= Data section =

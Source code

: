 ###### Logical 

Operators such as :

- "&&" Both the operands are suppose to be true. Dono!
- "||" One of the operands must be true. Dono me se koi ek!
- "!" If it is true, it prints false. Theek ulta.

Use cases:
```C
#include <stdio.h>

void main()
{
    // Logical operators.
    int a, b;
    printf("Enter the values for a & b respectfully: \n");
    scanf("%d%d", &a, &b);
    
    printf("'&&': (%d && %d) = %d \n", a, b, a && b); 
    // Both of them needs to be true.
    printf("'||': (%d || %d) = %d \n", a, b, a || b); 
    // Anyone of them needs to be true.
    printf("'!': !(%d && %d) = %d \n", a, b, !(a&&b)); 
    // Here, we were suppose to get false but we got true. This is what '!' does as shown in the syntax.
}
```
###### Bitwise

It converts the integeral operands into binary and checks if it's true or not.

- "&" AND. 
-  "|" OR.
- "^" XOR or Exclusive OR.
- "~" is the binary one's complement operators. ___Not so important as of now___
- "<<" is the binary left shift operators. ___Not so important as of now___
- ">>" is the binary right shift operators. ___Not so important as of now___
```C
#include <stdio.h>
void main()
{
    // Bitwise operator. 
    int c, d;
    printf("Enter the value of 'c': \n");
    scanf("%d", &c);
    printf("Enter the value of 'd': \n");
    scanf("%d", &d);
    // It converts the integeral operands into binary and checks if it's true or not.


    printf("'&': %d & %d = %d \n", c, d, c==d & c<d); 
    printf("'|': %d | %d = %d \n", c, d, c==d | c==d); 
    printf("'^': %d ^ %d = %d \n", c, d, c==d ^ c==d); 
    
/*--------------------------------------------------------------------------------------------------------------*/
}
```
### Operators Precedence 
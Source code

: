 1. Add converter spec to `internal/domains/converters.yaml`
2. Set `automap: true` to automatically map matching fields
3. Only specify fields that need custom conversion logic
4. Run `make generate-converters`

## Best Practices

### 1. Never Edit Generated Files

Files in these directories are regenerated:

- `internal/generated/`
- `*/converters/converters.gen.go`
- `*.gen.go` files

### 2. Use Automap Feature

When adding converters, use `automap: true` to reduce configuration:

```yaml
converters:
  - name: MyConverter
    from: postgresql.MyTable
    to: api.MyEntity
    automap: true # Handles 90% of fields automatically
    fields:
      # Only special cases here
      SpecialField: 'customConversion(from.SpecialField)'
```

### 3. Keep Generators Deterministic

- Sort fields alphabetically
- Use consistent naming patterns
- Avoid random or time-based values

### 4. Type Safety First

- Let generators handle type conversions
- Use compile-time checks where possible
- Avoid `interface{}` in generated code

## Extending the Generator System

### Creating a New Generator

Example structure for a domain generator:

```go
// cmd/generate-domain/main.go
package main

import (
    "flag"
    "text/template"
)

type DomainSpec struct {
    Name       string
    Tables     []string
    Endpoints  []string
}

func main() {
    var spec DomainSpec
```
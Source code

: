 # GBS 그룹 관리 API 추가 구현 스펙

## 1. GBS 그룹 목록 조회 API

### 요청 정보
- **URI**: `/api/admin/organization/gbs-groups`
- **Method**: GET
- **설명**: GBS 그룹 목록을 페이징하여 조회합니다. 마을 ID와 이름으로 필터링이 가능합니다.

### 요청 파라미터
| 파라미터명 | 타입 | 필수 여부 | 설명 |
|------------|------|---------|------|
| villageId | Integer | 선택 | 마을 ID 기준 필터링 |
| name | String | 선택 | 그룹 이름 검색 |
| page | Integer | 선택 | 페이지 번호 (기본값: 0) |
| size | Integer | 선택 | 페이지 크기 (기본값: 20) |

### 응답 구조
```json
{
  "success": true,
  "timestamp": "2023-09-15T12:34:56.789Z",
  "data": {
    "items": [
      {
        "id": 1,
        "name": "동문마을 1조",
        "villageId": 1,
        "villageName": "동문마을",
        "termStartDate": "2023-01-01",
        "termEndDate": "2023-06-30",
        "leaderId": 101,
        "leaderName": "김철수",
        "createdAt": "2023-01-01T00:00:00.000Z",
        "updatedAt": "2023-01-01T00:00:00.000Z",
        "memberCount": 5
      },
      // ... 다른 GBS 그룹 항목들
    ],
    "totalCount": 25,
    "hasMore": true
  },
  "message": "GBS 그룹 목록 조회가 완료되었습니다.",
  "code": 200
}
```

= Task description =
As the answer, set down only the lines from the data above between the one holding "complement operators. ___Not so important as of now___" and the one holding "- Sort fields alphabetically", inclusive, exactly as they read.

= Response box =
- "~" is the binary one's complement operators. ___Not so important as of now___
- "<<" is the binary left shift operators. ___Not so important as of now___
- ">>" is the binary right shift operators. ___Not so important as of now___
```C
#include <stdio.h>
void main()
{
    // Bitwise operator. 
    int c, d;
    printf("Enter the value of 'c': \n");
    scanf("%d", &c);
    printf("Enter the value of 'd': \n");
    scanf("%d", &d);
    // It converts the integeral operands into binary and checks if it's true or not.


    printf("'&': %d & %d = %d \n", c, d, c==d & c<d); 
    printf("'|': %d | %d = %d \n", c, d, c==d | c==d); 
    printf("'^': %d ^ %d = %d \n", c, d, c==d ^ c==d); 
    
/*--------------------------------------------------------------------------------------------------------------*/
}
```
### Operators Precedence 
Source code

: 1. Add converter spec to `internal/domains/converters.yaml`
2. Set `automap: true` to automatically map matching fields
3. Only specify fields that need custom conversion logic
4. Run `make generate-converters`

## Best Practices

### 1. Never Edit Generated Files

Files in these directories are regenerated:

- `internal/generated/`
- `*/converters/converters.gen.go`
- `*.gen.go` files

### 2. Use Automap Feature

When adding converters, use `automap: true` to reduce configuration:

```yaml
converters:
  - name: MyConverter
    from: postgresql.MyTable
    to: api.MyEntity
    automap: true # Handles 90% of fields automatically
    fields:
      # Only special cases here
      SpecialField: 'customConversion(from.SpecialField)'
```

### 3. Keep Generators Deterministic

- Sort fields alphabetically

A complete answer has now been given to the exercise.